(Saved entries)
= Beginning of Section =

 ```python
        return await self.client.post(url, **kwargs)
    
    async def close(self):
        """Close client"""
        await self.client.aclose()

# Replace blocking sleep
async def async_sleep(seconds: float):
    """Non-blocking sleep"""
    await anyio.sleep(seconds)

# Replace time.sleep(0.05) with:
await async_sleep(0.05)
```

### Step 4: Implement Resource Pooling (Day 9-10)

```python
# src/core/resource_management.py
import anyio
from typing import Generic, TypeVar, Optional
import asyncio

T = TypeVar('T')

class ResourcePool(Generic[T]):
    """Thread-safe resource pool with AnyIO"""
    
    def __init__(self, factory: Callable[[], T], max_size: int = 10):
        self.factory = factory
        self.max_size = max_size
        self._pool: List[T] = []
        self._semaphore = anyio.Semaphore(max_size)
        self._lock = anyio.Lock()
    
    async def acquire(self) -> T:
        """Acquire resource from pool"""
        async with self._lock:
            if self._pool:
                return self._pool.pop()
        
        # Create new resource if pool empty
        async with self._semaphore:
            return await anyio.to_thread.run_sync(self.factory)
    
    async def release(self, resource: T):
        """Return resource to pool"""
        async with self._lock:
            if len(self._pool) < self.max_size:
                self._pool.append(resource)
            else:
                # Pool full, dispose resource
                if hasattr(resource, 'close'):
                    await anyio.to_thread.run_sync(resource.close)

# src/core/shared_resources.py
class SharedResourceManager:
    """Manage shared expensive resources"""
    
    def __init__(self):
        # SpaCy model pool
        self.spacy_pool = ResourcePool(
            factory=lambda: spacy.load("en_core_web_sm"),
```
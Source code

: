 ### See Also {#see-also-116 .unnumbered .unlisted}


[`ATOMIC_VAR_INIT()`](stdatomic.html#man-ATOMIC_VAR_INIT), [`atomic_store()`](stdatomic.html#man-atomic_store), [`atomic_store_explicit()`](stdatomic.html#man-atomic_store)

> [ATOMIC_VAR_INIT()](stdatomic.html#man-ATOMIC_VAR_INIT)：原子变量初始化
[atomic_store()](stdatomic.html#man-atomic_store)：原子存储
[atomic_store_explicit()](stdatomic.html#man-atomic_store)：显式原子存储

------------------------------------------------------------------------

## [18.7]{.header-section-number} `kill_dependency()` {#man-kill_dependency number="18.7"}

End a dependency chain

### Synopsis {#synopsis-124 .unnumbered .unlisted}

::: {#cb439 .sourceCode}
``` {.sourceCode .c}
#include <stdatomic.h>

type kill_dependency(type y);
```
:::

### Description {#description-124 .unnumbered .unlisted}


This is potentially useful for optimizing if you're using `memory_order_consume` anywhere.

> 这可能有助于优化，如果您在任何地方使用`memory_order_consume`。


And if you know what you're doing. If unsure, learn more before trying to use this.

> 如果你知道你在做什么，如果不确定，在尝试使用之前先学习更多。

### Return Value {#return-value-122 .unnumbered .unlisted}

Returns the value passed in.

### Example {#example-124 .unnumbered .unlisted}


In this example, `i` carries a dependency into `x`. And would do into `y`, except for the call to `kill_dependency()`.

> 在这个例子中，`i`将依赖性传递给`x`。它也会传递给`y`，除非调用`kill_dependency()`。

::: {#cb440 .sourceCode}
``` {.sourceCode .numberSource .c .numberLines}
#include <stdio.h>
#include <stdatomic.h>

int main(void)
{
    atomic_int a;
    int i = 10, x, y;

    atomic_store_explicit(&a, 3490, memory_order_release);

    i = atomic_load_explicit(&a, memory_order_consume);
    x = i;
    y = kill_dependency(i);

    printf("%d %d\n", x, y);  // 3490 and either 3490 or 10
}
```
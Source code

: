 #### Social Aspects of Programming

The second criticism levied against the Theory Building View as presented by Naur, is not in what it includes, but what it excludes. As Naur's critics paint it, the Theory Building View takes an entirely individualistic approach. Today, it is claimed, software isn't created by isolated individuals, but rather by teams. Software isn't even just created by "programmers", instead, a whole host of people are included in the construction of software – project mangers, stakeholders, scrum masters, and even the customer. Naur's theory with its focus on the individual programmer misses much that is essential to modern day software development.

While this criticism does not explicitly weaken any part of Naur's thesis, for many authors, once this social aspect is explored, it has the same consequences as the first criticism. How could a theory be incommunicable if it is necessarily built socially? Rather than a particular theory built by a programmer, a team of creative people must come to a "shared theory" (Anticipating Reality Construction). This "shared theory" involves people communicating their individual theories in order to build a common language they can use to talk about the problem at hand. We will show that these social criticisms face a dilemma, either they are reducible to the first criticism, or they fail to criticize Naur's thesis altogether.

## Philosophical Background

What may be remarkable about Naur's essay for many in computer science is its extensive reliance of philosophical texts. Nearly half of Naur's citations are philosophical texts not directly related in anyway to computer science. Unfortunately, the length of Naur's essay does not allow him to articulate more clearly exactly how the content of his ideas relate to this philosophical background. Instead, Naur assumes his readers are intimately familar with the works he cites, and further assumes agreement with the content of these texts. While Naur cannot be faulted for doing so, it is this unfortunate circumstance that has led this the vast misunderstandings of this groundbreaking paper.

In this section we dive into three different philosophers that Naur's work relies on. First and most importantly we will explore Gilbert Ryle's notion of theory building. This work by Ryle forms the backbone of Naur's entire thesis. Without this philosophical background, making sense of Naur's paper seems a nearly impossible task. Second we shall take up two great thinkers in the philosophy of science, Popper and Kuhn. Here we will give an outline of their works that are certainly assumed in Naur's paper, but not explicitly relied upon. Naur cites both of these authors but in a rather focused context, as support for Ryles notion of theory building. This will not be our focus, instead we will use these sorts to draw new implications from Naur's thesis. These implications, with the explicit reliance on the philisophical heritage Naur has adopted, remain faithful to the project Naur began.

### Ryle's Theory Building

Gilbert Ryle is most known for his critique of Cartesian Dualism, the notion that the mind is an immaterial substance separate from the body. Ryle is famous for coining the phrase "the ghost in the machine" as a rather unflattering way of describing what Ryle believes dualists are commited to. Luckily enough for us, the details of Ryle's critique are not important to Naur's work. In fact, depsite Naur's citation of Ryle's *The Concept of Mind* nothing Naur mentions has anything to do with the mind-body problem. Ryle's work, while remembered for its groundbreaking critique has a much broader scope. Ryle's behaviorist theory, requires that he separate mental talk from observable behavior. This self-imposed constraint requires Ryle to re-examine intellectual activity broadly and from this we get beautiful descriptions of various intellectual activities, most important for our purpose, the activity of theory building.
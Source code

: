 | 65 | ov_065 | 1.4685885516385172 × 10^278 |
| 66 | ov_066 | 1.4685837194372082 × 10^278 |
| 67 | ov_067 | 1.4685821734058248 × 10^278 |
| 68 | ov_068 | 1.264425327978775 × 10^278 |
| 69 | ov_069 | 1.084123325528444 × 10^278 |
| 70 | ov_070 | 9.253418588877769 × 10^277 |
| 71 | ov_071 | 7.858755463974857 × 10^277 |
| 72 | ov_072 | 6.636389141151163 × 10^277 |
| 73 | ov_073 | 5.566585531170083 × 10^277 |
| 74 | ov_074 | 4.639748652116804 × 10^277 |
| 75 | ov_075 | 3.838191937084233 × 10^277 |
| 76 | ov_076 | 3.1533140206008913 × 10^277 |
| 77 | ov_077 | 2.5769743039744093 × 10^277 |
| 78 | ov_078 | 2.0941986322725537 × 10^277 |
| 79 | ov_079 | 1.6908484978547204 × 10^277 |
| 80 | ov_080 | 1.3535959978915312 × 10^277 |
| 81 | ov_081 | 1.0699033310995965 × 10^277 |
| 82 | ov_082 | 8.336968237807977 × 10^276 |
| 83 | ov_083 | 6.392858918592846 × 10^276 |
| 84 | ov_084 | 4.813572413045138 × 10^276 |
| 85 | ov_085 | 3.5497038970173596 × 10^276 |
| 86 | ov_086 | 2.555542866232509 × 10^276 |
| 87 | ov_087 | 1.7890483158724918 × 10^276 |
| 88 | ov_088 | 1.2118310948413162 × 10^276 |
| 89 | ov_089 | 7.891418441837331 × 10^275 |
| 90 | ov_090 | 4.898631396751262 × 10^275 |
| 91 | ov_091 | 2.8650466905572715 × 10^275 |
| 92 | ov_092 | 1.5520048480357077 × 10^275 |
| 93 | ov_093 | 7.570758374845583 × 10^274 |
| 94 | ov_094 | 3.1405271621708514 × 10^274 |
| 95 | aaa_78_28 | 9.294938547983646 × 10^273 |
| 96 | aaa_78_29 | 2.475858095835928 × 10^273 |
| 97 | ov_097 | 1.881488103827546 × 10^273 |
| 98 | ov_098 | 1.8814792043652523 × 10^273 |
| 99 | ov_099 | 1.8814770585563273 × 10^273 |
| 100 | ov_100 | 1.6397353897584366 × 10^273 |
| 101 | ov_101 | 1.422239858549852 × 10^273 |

= End of Section =

### EXERCISE AIM
Go through the entries above and report every line in which the word "Generic" appears.

### SOLUTION FOR THIS TASK
from typing import Generic, TypeVar, Optional
class ResourcePool(Generic[T]):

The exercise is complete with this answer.